Seems simple, right? But most people don't know that they can negotiate and few do. The reasons not to negotiate are emotional: What if they say no? What if they get angry? What if they decide they no longer want to hire you?

Calm down, tiger. Hiring is a very serious business and most employers spend a lot of their time thinking about recruiting and retaining the best talent. If they want you, they want you, and the fact that you want more money isn't going to stop them from wanting you. They could say no, but unless you insult them with your demands - $250,000-a-year for an entry-level job – they are unlikely to throw you out of their office.

So, always try to negotiate, no matter what – you really have nothing to lose.

2. Never, ever, ever make the first move.

If they ask you how much you want, you should say something like, "I'm really interested in the position and I'm sure we can work out an agreement that is acceptable to all." If they press, don't be afraid to come out and ask them what salary range they were thinking. The key is: Get them to throw out the first number.

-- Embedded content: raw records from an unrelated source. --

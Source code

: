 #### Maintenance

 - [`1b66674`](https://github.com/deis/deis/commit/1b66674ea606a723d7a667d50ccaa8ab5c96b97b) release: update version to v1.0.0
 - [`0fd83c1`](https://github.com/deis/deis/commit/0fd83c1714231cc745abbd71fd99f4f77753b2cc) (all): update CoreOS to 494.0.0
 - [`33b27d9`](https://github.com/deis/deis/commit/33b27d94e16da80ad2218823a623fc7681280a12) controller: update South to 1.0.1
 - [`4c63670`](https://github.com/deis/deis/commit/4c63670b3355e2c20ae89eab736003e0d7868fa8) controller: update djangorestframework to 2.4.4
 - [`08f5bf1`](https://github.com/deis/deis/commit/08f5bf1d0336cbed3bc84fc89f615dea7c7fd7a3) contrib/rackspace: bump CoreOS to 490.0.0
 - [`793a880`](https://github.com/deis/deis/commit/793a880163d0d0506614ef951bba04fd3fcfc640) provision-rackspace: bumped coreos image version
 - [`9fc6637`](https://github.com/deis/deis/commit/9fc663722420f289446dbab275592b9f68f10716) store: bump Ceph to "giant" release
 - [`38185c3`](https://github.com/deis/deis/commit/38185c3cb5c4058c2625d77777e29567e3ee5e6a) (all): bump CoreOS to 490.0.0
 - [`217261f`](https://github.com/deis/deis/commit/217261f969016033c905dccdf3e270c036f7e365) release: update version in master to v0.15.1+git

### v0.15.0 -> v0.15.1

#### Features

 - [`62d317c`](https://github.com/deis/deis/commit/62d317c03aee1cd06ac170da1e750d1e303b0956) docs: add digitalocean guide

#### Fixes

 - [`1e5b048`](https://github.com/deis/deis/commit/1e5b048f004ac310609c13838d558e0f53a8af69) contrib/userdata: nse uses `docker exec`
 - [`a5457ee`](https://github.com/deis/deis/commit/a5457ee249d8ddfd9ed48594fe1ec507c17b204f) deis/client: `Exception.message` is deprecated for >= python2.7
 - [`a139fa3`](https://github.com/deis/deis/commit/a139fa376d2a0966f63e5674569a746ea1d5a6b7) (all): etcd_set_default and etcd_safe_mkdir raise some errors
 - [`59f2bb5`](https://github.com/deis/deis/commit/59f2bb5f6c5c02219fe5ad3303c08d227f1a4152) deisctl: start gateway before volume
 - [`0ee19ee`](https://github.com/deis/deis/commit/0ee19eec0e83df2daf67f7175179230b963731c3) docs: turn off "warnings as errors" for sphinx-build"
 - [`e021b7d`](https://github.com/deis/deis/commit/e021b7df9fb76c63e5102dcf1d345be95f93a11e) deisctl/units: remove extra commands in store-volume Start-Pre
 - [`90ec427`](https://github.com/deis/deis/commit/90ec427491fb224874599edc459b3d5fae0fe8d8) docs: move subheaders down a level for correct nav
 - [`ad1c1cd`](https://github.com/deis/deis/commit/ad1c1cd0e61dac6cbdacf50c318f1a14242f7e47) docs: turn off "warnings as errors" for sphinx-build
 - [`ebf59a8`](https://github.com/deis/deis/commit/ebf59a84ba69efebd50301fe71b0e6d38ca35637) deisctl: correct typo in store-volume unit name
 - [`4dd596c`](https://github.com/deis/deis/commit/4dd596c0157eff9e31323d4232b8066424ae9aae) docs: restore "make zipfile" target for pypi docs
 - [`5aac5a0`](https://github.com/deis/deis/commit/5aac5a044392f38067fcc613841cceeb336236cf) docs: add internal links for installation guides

More often than not, they'll have an idea of what they want to pay and they want to tell you a number that will make you happy. They could even surprise you by offering you a lot more than you initially expected and would have demanded. Either way, you'll gain a lot of information about what they hope to pay for the role.

By getting them to throw out the first number, you set yourself up to be able to ask for more, which is what you should almost always do (see tip No. 1). Hiring managers will rarely tell you the most they can afford to pay for a position, so there's always wiggle room.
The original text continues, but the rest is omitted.